Job Interview Tips to Help You with Your Job Search

Job Interview Tips to Help You with Your Job Search

The job market can be brutal. With so many people competing for a finite number of jobs, companies can be picky. Job seekers need to be able to convince employers right from the start: the job interview. Getting ready for an interview isn’t very complicated. Here are some job interview tips to help you:


Recruiters need to know you understand what you’re getting into. Your answers will tell them whether you understand how the position contributes to the company’s success and whether you can be an asset.

You won’t be able to answer this unless you have enough knowledge about the position, the employer, and any event or issue involving the firm or its industry.

So our job interview tip #1 is research.

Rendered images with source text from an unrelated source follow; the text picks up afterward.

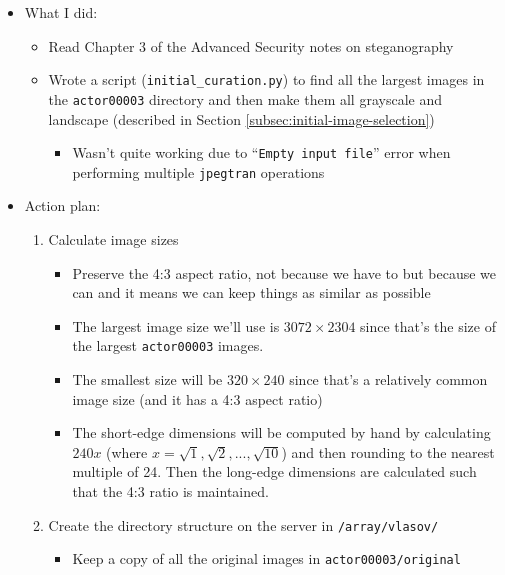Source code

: \documentclass[11pt,a4paper]{report}
\begin{document}
\begin{itemize}

\item What I did:
  \begin{itemize}
  \item Read Chapter 3 of the Advanced Security notes on steganography
  \item Wrote a script (\texttt{initial\_curation.py}) to find all the largest images in the \texttt{actor00003} directory and then make them all grayscale and landscape (described in Section \ref{subsec:initial-image-selection})
    \begin{itemize}
    \item Wasn't quite working due to ``\texttt{Empty input file}'' error when performing multiple \texttt{jpegtran} operations
    \end{itemize}
  \end{itemize}

\item Action plan:
  \begin{enumerate}

  \item Calculate image sizes
    \begin{itemize}
    \item Preserve the 4:3 aspect ratio, not because we have to but because we can and it means we can keep things as similar as possible

    \item The largest image size we'll use is $3072\times2304$ since that's the size of the largest \texttt{actor00003} images.

    \item The smallest size will be $320\times240$ since that's a relatively common image size (and it has a 4:3 aspect ratio)

    \item The short-edge dimensions will be computed by hand by calculating $240x$ (where $x=\sqrt{1}, \sqrt{2},...,\sqrt{10}$) and then rounding to the nearest multiple of 24. Then the long-edge dimensions are calculated such that the 4:3 ratio is maintained.
    \end{itemize}

  \item Create the directory structure on the server in \texttt{/array/vlasov/}
    \begin{itemize}
    \item Keep a copy of all the original images in \texttt{actor00003/original}


\end{itemize}
\end{enumerate}
\end{itemize}
\end{document}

Imagine the job interview as a thesis defense. It’s your shot to prove your knowledge and skills.

Read as much as you can about the company and the position. Anticipate questions. What are its values? How old is the company? Did it recently expand or rebrand?

Use note cards or a notebook to store the information and answers to possible questions. These come in handy if you’re applying for different companies in the same industry.

Finally, prepare for the personal questions. These demonstrate your self-awareness and character. They also tell your interviewer if you can fit in the company’s culture.



Not everyone is an actor. However, this doesn’t mean you can stammer all over your interview. You want to be able to show that you can be articulate. Your ability to communicate your thoughts determines how well you can work with teams, managers, and even partners.

So job interview tip #2 is practice. Practicing helps you be more coherent. Like a stage actor, the more you rehearse your lines, the more confident you’ll appear on performance day. Practice in front of a mirror if you can.

Using the notes from Part 1, think of answers to every conceivable question and practice them in front of a mirror or a recorder. Adjust your content, modulation, and body language accordingly. You can even ask a friend to act as the recruiter and give you feedback.



While it helps to prepare, don’t let it stress you out too much. Make sure to relax on the day before the interview. You wouldn’t want to be a nervous mess after all.

Cramming any of the aforementioned steps will lead to panic. The day before your interview should be for final polishing and minor preparations. Once you’ve done that, take some time to calm down. Know where the interview will be and plan how you’ll get there.

And of course, make sure to get a good night’s sleep. Lack of sleep might lead to a lack of focus. For some people, a lack of sleep makes them cranky. You wouldn’t want to be cranky when you meet your interviewer.

Before heading out, eat a decent meal beforehand. Avoid food that might make you want to run to the comfort room (trust us on this). Make yourself some coffee to help you perk up. If coffee usually makes you more nervous or results to palpitations, then skip it.


Dress to Impress

When you walk into the office, your prospective employer will take note of every detail, including your clothes.

The general rule is to wear either business casual or business attire. Either one is usually made of a button-down shirt or blouse (oxford shirts are preferable), trousers or a skirt, and leather shoes (either lace-up shoes, loafers, or heels). A coat or blazer can make the outfit dressier.

If you really want to adapt to the environment, do some research into the company’s dress code or environment and make your outfit one level more formal.

On the big day, just remember to give it your all and stay positive, and should you not get that job, remember there are still other opportunities out there. Be natural. Be relaxed. And be prepared. Happy job hunting!